1.2 Buyer: exclusively a legal entity or a natural person acting in the exercise of a profession or business. These terms do not apply to agreements with consumers.
1.3 Agreement: any arrangement between DCT and the buyer for the supply of products and/or services.
1.4 Products: welding tables, clamping tools, fixturing equipment, positioning systems, and related parts and accessories supplied by DCT.
Article 2 — Applicability
2.1 These general terms and conditions apply to all offers, quotations, orders and agreements of DCT, unless explicitly and in writing agreed otherwise.
2.2 The applicability of any purchase or other general conditions of the buyer is expressly rejected.
2.3 Deviations from or additions to these terms are only valid if confirmed in writing by an authorised representative of DCT.
2.4 If one or more provisions of these terms are null and void or voidable, the remaining provisions shall remain in full force.
Article 3 — Offers and quotations
3.1 All offers and quotations from DCT are non-binding, unless an acceptance period is explicitly stated.
3.2 A quotation expires after the stated validity period. In the absence of a validity period, the quotation expires after 30 days.
3.3 DCT cannot be held to a quotation if the buyer could reasonably have understood that the quotation contains an obvious error or typographical mistake.
3.4 Compound price quotations do not oblige DCT to deliver part of the offer at a proportionate part of the stated price.
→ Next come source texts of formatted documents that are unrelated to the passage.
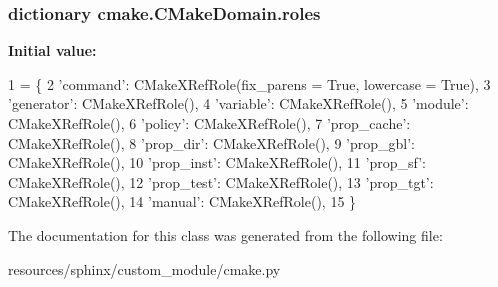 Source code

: \subsubsection[{\texorpdfstring{roles}{roles}}]{\setlength{\rightskip}{0pt plus 5cm}dictionary cmake.\+C\+Make\+Domain.\+roles\hspace{0.3cm}{\ttfamily [static]}}\hypertarget{classcmake_1_1CMakeDomain_a1a3a56c898d9720d688dea47de1715aa}{}\label{classcmake_1_1CMakeDomain_a1a3a56c898d9720d688dea47de1715aa}
{\bfseries Initial value\+:}
\begin{DoxyCode}
1 = \{
2         \textcolor{stringliteral}{'command'}:    CMakeXRefRole(fix\_parens = \textcolor{keyword}{True}, lowercase = \textcolor{keyword}{True}),
3         \textcolor{stringliteral}{'generator'}:  CMakeXRefRole(),
4         \textcolor{stringliteral}{'variable'}:   CMakeXRefRole(),
5         \textcolor{stringliteral}{'module'}:     CMakeXRefRole(),
6         \textcolor{stringliteral}{'policy'}:     CMakeXRefRole(),
7         \textcolor{stringliteral}{'prop\_cache'}: CMakeXRefRole(),
8         \textcolor{stringliteral}{'prop\_dir'}:   CMakeXRefRole(),
9         \textcolor{stringliteral}{'prop\_gbl'}:   CMakeXRefRole(),
10         \textcolor{stringliteral}{'prop\_inst'}:  CMakeXRefRole(),
11         \textcolor{stringliteral}{'prop\_sf'}:    CMakeXRefRole(),
12         \textcolor{stringliteral}{'prop\_test'}:  CMakeXRefRole(),
13         \textcolor{stringliteral}{'prop\_tgt'}:   CMakeXRefRole(),
14         \textcolor{stringliteral}{'manual'}:     CMakeXRefRole(),
15     \}
\end{DoxyCode}


The documentation for this class was generated from the following file\+:\begin{DoxyCompactItemize}
\item 
resources/sphinx/custom\+\_\+module/cmake.\+py\end{DoxyCompactItemize}
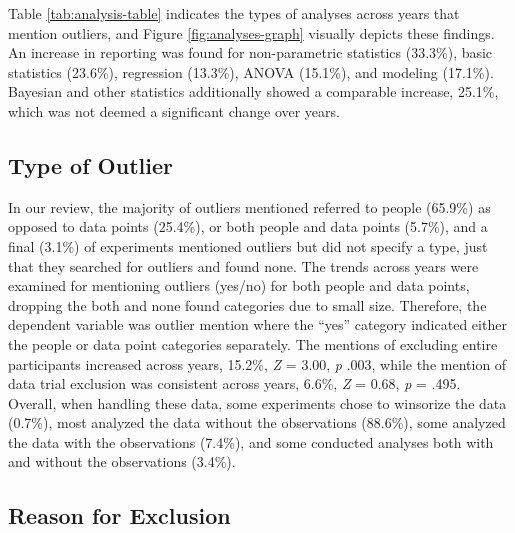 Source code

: \documentclass[english,,man]{apa6}
\begin{document}
Table \ref{tab:analysis-table} indicates the types of analyses across years that mention outliers, and Figure \ref{fig:analyses-graph} visually depicts these findings. An increase in reporting was found for non-parametric statistics (33.3\%), basic statistics (23.6\%), regression (13.3\%), ANOVA (15.1\%), and modeling (17.1\%). Bayesian and other statistics additionally showed a comparable increase, 25.1\%, which was not deemed a significant change over years.

\hypertarget{type-of-outlier}{%
\subsection{Type of Outlier}\label{type-of-outlier}}

In our review, the majority of outliers mentioned referred to people (65.9\%) as opposed to data points (25.4\%), or both people and data points (5.7\%), and a final (3.1\%) of experiments mentioned outliers but did not specify a type, just that they searched for outliers and found none. The trends across years were examined for mentioning outliers (yes/no) for both people and data points, dropping the both and none found categories due to small size. Therefore, the dependent variable was outlier mention where the \enquote{yes} category indicated either the people or data point categories separately. The mentions of excluding entire participants increased across years, 15.2\%, \emph{Z} = 3.00, \emph{p} .003, while the mention of data trial exclusion was consistent across years, 6.6\%, \emph{Z} = 0.68, \emph{p} = .495. Overall, when handling these data, some experiments chose to winsorize the data (0.7\%), most analyzed the data without the observations (88.6\%), some analyzed the data with the observations (7.4\%), and some conducted analyses both with and without the observations (3.4\%).

\hypertarget{reason-for-exclusion}{%
\subsection{Reason for Exclusion}\label{reason-for-exclusion}}
\end{document}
Article 4 — Formation of agreement
4.1 An agreement is formed when DCT confirms the order or assignment in writing, or begins execution thereof.
4.2 Verbal commitments by DCT employees are only binding upon written confirmation by DCT.
4.3 DCT reserves the right to refuse an order without stating reasons.
Article 5 — Prices
5.1 All prices are in euros, excluding VAT, packaging costs and shipping costs, unless explicitly stated otherwise.
5.2 Stated prices are based on cost factors at the time of quotation. In the event of a significant increase in purchase prices, raw materials, exchange rates or government levies, DCT reserves the right to adjust the agreed price accordingly, provided the price increase occurs more than three months after the conclusion of the agreement.
5.3 Special discounts, bundled price offers or personal rates are non-transferable and apply only to the order for which they were issued.
Article 6 — Payment
6.1 Payment must be made prior to delivery, unless explicitly agreed otherwise in writing. DCT is not obliged to deliver until the payment due has been received in full.
6.2 For online orders via the website, payment must be made in full at the time of placing the order.
6.3 For payments based on a quotation, the full invoice amount must have been credited to DCT's bank account before delivery takes place.
6.4 If parties agree in writing to a different payment term, the buyer is in default by operation of law upon expiry of that term, without any notice of default being required.
6.5 In the event of default, the buyer owes interest of 1.5% per month on the outstanding amount, whereby part of a month is counted as a full month.
6.6 All reasonable costs incurred by DCT to obtain payment — both judicial and extrajudicial collection costs — shall be borne by the buyer. Extrajudicial collection costs amount to at least 15% of the outstanding amount, with a minimum of €250.00.
6.7 Payments are first applied against costs, then against interest due, and then against the principal.
Article 7 — Delivery and transfer of risk
7.1 Delivery takes place ex-works at the warehouse in Brummen (EXW — Incoterms 2020), unless agreed otherwise in writing.
7.2 Risk of loss, damage or deterioration of the products transfers to the buyer at the moment of handover to the first carrier, or upon collection: at the moment of actual transfer.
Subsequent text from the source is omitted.